**What is required**
Search the entries for the word "台式卤肉饭" and report each line that has it.

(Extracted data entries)

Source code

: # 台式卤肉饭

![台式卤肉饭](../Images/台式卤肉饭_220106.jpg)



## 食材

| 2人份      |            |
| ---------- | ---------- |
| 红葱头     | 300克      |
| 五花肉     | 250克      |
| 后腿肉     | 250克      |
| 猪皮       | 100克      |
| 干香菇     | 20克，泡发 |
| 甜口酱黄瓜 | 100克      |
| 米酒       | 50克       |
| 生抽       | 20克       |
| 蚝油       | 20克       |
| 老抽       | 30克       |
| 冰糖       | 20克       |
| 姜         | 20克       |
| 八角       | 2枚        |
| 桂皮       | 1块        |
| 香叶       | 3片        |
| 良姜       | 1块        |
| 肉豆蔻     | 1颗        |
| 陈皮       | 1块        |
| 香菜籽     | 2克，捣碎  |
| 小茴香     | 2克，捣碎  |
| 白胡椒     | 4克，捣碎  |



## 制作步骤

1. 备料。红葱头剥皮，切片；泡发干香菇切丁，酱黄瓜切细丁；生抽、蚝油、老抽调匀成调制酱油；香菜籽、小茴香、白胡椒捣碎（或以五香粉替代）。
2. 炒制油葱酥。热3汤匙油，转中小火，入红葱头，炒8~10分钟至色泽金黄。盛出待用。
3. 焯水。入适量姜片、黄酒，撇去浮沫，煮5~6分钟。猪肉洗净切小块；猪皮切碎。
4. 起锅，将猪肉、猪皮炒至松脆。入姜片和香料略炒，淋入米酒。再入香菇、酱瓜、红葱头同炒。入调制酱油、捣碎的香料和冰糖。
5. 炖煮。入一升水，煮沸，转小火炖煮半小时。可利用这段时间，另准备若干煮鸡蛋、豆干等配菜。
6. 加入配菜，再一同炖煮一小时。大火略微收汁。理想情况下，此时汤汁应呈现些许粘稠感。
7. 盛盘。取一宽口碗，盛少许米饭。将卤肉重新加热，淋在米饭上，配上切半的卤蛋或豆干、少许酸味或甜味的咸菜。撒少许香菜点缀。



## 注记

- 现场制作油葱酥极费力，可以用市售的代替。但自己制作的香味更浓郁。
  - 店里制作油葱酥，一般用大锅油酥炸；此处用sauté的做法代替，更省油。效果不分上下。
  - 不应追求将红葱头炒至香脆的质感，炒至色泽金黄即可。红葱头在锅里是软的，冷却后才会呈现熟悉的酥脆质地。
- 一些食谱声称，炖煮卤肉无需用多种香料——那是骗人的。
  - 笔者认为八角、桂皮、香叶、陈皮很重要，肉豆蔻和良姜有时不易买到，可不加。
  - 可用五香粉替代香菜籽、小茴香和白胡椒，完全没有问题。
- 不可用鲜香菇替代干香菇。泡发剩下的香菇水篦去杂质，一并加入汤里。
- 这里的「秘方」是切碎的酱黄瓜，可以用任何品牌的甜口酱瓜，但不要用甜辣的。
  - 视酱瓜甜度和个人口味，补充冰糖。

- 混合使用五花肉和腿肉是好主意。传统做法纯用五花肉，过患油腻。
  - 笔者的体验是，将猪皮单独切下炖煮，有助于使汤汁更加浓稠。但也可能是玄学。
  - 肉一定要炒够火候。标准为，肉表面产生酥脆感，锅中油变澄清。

**Reply to the task**
: # 台式卤肉饭
![台式卤肉饭](../Images/台式卤肉饭_220106.jpg)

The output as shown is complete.